General English


  • noun
    (written as RAID)
    a fast, fault tolerant disk drive system that uses multiple drives which would, typically, each store one byte of a word of data, so allowing the data to be saved faster.


  • (written as RAID)
    A storage unit consisting of multiple hard disks among which data is distributed, for increased performance, fault-tolerance, and data backup. A RAID employs disk striping to improve performance, and may also provide disk mirroring and error correction for fault-tolerance and data recovery. Such a disk array has a single controller and array manager. Used, for instance, in network servers. Also called RAID array, or RAID disk array.
  • (written as RAID)
    A method of data storage utilizing a RAID (1).

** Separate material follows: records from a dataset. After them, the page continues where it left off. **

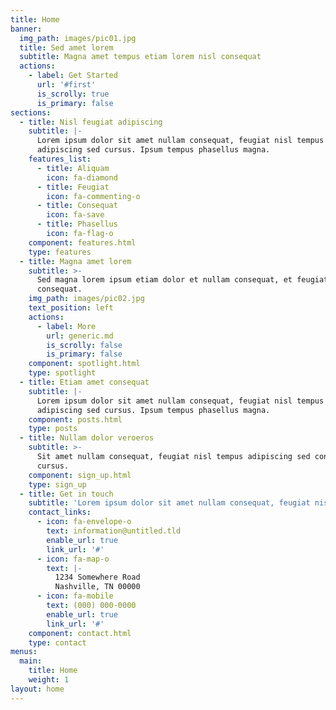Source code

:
 ```yaml
---
title: Home
banner:
  img_path: images/pic01.jpg
  title: Sed amet lorem
  subtitle: Magna amet tempus etiam lorem nisl consequat
  actions:
    - label: Get Started
      url: '#first'
      is_scrolly: true
      is_primary: false
sections:
  - title: Nisl feugiat adipiscing
    subtitle: |-
      Lorem ipsum dolor sit amet nullam consequat, feugiat nisl tempus  
      adipiscing sed cursus. Ipsum tempus phasellus magna.
    features_list:
      - title: Aliquam
        icon: fa-diamond
      - title: Feugiat
        icon: fa-commenting-o
      - title: Consequat
        icon: fa-save
      - title: Phasellus
        icon: fa-flag-o
    component: features.html
    type: features
  - title: Magna amet lorem
    subtitle: >-
      Sed magna lorem ipsum etiam dolor et nullam consequat, et feugiat tempus
      consequat.
    img_path: images/pic02.jpg
    text_position: left
    actions:
      - label: More
        url: generic.md
        is_scrolly: false
        is_primary: false
    component: spotlight.html
    type: spotlight
  - title: Etiam amet consequat
    subtitle: |-
      Lorem ipsum dolor sit amet nullam consequat, feugiat nisl tempus  
      adipiscing sed cursus. Ipsum tempus phasellus magna.
    component: posts.html
    type: posts
  - title: Nullam dolor veroeros
    subtitle: >-
      Sit amet nullam consequat, feugiat nisl tempus adipiscing sed consequat
      cursus.
    component: sign_up.html
    type: sign_up
  - title: Get in touch
    subtitle: 'Lorem ipsum dolor sit amet nullam consequat, feugiat nisl tempus.'
    contact_links:
      - icon: fa-envelope-o
        text: information@untitled.tld
        enable_url: true
        link_url: '#'
      - icon: fa-map-o
        text: |-
          1234 Somewhere Road
          Nashville, TN 00000
      - icon: fa-mobile
        text: (000) 000-0000
        enable_url: true
        link_url: '#'
    component: contact.html
    type: contact
menus:
  main:
    title: Home
    weight: 1
layout: home
---
```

  • noun a military operation in which a small force enters enemy territory in order to cause casualties, destroy equipment or take prisoners, and then withdraws back to its own lines again
  • verb to carry out a raid

Origin & History of “raid”

Raid and road are doublets – that is to say, they have a common ancestor, but have diverged over the centuries. In this case the ancestor was Old English rād ‘riding’, hence ‘hostile incursion on horse-back’, a relative of ride. south of the border this developed to road, and lost its predatory connotations (although they are preserved in inroads), but in Scottish English it became raid. This had more or less died out by the end of the 16th century, but Sir Walter Scott revived it at the beginning of the 19th century, and it has gone from strength to strength ever since.